6. THAT the Defendants are hereby granted leave to file and serve a Replying Affidavit in reply to the Plaintiffs application dated 5th December 2014 by Friday 16th January 2015.

7. THAT costs are reserved.

12. As a consequence of the Order of 15th January 2015 ALL THE Applications were to come before me on 22nd January 2015.  As the Defendants raised a point of jurisdiction, in their grounds of Opposition that was to be heard first.  The Plaintiff’s Application was to be heard next.  Ms. Wambua holding brief for Mr. Njenga attended for the Hearing of her own Application but failed for return for the remainder of the hearing after the lunch adjournment.  I was agreed at 9. 00 a.m. that the two matters would proceed together and time was allocated.

13. The terms of Defendant’s Preliminary Objection are set out above.  A preliminary objection should be based on questions of pure law and should dispose of the matter finally (Mukisa Biscuits Manufacturing Co. vs. West End Distributors 1969 EALR 696 at 700 D – F):

“So far as I am aware, a preliminary objection consists of a point of law which has been pleaded, or which arises by clear implication out of pleadings, and which if argued as a preliminary point may dispose of the suit.  Examples are an objection to the jurisdiction of the court, or a plea of limitation, or a submission that the parties are bound by the contract giving rise to the suit to refer the dispute to arbitration”.

14. Therefore looking objectively at the Defendant’s Grounds of Opposition/Notice of Preliminary Objection, paragraphs 2, 3, 4, 5, 6 and 8 are all questions of evidence only Ground 1 raises a question of Law.  The Parties Advocates agreed to that approach and it was argued on that basis.

15. In relation to Ground 7, the Defendant inadequately set out what issue arises.  If indeed there are matters that are or have been before the Court, this raises questions of res judicata and/or estoppels and/or consolidation.  Again, those would required an investigation of the previous or associated proceedings.  In other words it would require consideration of the evidence in order to resolve the issue.

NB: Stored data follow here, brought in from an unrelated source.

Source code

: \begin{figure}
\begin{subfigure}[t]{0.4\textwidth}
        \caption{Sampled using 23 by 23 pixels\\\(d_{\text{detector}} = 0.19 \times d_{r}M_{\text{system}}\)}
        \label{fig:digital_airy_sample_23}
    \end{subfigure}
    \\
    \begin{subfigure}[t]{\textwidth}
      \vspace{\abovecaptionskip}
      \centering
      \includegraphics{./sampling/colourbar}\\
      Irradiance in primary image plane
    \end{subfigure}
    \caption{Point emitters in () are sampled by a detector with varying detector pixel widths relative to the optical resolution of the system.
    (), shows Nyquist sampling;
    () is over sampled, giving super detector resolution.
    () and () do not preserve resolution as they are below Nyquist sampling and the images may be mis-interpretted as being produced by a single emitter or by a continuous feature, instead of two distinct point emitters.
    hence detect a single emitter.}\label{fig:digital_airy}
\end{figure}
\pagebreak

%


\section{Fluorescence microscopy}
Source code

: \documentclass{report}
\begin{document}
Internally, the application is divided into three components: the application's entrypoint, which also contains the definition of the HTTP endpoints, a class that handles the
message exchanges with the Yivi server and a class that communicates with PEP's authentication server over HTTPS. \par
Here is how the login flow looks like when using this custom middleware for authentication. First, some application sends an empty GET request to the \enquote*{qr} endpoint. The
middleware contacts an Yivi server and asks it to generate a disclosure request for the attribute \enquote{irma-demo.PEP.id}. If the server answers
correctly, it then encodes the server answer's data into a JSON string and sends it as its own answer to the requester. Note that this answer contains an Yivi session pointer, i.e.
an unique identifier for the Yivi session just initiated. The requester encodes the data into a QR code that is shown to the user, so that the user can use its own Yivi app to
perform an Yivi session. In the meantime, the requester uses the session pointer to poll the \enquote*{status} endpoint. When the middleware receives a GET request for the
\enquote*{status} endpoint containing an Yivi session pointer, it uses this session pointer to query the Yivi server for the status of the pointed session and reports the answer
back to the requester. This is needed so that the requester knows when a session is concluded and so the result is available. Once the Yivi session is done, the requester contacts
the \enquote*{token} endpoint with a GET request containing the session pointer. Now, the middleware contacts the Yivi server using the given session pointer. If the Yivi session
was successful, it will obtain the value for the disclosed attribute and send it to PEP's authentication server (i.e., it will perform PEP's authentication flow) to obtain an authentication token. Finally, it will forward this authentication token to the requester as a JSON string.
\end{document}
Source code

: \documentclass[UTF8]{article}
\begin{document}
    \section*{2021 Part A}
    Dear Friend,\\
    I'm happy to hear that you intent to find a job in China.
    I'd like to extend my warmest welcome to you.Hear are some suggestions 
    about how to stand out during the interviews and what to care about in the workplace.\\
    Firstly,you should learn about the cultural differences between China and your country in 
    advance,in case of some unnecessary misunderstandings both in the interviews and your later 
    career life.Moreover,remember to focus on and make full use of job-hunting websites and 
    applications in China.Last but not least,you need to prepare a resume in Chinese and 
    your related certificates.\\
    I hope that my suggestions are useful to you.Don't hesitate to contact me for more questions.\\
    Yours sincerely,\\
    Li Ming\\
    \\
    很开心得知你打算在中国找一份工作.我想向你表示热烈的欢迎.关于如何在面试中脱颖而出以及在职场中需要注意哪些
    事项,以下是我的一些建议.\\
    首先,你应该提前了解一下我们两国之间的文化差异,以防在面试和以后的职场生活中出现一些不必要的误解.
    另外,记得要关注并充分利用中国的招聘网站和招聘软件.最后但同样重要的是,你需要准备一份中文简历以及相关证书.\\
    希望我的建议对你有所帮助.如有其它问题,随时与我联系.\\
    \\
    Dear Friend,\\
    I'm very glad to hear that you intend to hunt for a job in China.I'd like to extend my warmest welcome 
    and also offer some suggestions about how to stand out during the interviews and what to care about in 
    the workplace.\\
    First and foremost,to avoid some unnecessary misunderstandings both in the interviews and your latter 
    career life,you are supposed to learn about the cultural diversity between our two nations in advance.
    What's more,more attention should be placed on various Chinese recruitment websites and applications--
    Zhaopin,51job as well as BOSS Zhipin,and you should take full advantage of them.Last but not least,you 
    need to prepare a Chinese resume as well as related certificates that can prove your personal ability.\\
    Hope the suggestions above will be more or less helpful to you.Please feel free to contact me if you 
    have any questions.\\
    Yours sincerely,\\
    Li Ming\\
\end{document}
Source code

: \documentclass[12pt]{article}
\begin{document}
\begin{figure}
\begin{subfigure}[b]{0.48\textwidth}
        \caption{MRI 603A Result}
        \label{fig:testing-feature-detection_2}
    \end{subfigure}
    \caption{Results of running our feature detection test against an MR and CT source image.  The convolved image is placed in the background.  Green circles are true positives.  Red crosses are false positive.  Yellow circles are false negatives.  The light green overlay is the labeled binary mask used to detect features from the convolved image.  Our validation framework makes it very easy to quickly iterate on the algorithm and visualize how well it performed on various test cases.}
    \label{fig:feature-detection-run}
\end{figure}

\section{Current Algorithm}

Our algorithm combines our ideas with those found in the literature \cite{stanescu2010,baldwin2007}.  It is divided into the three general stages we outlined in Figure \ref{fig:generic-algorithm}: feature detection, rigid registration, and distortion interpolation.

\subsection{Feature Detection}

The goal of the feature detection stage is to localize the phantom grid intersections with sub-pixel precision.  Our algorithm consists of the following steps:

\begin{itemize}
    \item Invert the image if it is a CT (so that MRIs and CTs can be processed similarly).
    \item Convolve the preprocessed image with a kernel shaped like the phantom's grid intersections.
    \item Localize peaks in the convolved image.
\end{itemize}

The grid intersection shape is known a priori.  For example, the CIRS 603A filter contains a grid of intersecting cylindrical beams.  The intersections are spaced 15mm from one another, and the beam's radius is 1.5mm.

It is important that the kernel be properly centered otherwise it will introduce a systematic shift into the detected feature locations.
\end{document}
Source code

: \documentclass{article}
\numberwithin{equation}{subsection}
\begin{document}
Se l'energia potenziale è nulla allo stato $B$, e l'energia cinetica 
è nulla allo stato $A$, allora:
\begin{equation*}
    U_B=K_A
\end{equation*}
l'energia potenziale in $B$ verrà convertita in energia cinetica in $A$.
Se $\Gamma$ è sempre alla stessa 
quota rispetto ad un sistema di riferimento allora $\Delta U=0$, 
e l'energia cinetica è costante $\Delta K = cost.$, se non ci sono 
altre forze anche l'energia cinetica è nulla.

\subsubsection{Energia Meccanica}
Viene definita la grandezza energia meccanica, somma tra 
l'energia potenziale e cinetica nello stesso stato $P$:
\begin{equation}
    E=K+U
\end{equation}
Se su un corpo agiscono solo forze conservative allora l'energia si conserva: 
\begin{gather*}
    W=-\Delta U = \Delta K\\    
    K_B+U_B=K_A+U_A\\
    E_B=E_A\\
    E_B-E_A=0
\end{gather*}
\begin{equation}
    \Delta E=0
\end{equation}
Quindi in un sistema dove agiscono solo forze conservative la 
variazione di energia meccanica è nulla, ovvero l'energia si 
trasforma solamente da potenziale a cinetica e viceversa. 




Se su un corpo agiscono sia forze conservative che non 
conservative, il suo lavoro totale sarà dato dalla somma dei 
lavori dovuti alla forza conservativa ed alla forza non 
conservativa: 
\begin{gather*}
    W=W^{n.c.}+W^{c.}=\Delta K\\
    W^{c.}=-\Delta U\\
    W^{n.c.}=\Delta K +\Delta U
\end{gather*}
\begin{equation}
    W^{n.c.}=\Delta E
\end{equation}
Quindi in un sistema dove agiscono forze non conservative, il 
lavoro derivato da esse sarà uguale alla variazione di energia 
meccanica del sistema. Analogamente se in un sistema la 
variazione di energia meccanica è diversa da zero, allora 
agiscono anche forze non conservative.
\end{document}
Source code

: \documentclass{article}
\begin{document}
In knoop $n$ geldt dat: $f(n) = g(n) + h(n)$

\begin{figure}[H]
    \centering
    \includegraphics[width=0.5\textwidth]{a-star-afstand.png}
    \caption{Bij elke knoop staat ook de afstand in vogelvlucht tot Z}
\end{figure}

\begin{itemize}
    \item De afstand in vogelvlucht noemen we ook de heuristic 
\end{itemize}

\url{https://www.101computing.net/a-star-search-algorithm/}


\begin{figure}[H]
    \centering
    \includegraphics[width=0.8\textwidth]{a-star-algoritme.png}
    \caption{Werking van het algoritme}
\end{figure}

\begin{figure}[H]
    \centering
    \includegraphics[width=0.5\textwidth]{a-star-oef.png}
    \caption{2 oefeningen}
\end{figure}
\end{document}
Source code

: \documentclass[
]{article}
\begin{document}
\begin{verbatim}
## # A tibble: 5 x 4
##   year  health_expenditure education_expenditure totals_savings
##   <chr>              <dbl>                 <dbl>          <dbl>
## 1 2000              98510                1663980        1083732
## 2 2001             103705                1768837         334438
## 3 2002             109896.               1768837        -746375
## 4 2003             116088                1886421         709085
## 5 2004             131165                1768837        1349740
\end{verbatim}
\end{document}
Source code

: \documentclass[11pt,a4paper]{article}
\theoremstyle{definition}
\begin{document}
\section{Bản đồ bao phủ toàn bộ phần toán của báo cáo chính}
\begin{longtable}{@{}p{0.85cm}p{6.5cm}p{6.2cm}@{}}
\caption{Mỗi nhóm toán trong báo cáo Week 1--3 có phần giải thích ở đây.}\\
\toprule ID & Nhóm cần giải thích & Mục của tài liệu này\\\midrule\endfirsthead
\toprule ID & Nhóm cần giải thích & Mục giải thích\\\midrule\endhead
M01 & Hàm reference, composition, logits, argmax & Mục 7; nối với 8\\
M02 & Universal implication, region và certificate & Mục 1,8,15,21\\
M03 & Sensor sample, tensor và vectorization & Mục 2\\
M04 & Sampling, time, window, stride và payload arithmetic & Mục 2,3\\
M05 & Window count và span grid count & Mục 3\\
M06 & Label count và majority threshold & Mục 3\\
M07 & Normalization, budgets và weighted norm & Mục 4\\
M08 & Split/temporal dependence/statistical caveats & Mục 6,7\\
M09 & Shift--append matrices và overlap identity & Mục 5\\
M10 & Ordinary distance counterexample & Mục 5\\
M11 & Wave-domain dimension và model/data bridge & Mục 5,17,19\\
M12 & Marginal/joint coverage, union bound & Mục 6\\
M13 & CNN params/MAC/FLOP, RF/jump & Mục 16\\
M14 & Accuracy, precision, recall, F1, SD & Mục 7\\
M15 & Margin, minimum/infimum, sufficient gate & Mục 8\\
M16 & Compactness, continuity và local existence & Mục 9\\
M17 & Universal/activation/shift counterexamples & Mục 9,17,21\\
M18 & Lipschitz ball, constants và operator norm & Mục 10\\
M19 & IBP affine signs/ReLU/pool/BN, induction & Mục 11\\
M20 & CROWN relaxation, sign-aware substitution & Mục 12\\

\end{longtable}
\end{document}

16. I note that the Defendant’s Advocates declined to provide the Court with the Pleadings and Affidavits.  These documents were filed by the Plaintiff’s Advocates.

17. In the circumstances, that leaves only part of Ground 1, the questions of jurisdiction.  The submissions by Miss Wambua relies on Article 162 (2) of the Constitution of Kenya 2010.  The relevant parts states:

“Parliament shall establish courts with the status of the High Court to hear and determine disputes relating to ….

(b)  the environment and the use and occupation of, and title to, land”.

18. Ms. Wambua informed the Court that “jurisdiction is the authority that the Court has to hear matters”.  She was unable to direct the Court to any authority for that proposition.  She goes on to say that in the Plaint, the Prayers that the Plaintiff Karangi Coftea is seeking against the Defendant in paragraph (a) namely:

“An Order of injunction restraining the Defendants from, appropriating, offering for sale, selling, leasing, offering to lease or otherwise alienating and or dealing with the Plaintiff properties and assets”.

19. Ms. Wambua also relies on Section 13 of the Land and Environmental Act as referred to in Petition No. 22 of 2012.  She says Section 13 states:  “It shall have jurisdiction” to hear and determine …..

20. Ms. Wambua then turned her argument to the powers of the Courts and submits that the ELC has power to order Injunction.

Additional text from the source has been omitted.